Today, nonwithstanding Sanger’s views on abortion, respondent Planned Parenthood promotes both birth control and abortion as ‘reproductive health services’ that can be used for family planning. And with today’s prenatal screening tests and other technologies, abortion can easily be used to eliminate children with unwanted characteristics.

“Indiana’s Legislature, on the 100th anniversary of its 1907 sterilization law, adopted a concurrent resolution formally ‘express[ing] its regret over Indiana’s role in the eugenics movement in this country and the injustices done under eugenic laws.’ Recognizing that laws implementing eugenic goals ‘targeted the most vulnerable among us, including the poor and racial minorities, … for the claimed purpose of public health and the good of the people,’ the General Assembly ‘urge[d] the citizens of Indiana to become familiar with the history of the eugenics movement’ and ‘repudiate the many laws passed in the name of eugenics and reject any such laws in the future.’

“In March 2016, the Indiana Legislature passed by wide margins the Sex-Selective and Disability Abortion Ban at issue here. Respondent Planned Parenthood promptly filed a lawsuit to block the law from going into effect, arguing that the Constitution categorically protects a woman’s right to abort her child based solely on the child’s race, sex, or disability. The District Court agreed, granting a preliminary injunction on the eve of the law’s effective date, followed by a permanent injunction. A panel of the Seventh Circuit affirmed. …

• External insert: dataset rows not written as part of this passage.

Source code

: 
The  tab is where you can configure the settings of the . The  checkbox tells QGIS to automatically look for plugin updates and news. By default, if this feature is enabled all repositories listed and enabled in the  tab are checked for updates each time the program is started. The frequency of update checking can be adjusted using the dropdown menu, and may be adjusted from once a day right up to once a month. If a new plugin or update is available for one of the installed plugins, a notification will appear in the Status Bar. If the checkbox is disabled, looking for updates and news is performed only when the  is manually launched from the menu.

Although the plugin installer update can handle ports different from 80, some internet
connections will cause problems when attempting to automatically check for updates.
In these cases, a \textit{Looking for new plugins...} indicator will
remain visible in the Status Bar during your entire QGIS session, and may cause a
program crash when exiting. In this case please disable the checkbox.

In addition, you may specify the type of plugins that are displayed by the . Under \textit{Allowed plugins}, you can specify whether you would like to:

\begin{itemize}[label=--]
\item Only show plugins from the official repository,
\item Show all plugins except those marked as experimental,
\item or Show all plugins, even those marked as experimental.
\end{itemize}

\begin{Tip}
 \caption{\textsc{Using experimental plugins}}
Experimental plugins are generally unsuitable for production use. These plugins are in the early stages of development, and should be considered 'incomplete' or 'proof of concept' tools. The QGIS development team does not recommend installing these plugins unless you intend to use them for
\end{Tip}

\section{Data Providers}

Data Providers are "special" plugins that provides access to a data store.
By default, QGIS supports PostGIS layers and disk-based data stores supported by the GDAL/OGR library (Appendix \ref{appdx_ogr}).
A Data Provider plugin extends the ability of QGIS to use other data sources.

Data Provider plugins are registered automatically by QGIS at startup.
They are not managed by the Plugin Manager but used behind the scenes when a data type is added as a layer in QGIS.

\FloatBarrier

“Enshrining a constitutional right to an abortion based solely on race, sex, or disability of an unborn child, as Planned Parenthood advocates, would constitutionalize the vies of the 20th-century eugenics movement. In other contexts, the [U.S. Supreme] Court has been zealous in vindicating the rights of people even potentially subjected to race, sex, and disability discrimination. … Although the Court declines to wade into these issues today, we cannot avoid them forever. Having created the constitutional right to an abortion, this Court is dutybound to address its scope. In that regard, it is easy to understand why the District Court and the Seventh Circuit looked to Casey to resolve a question it did not address. Where else could they turn? The Constitution itself is silent on abortion.”

I want to highlight something from a footnote from Justice Ginsburg in Box v. Planned Parenthood, because it’s something that will only look worse with time. In responding to Justice Thomas’s concurrence, Justice Ginsburg asserts that pregnant women who choose to abort their children are not mothers: “a woman who exercises her constitutionally protected right to terminate a pregnancy is not a ‘mother’”. While this might be causally accurate—in the sense that women whose children have died are no longer mothers—it’s neither intellectually nor scientifically coherent. Despite his rejection of her, Steve Jobs was the father of his daughter Lisa from the very first moment of her existence—and it’s no different for mothers, despite Justice Ginsburg’s tortured philosophy.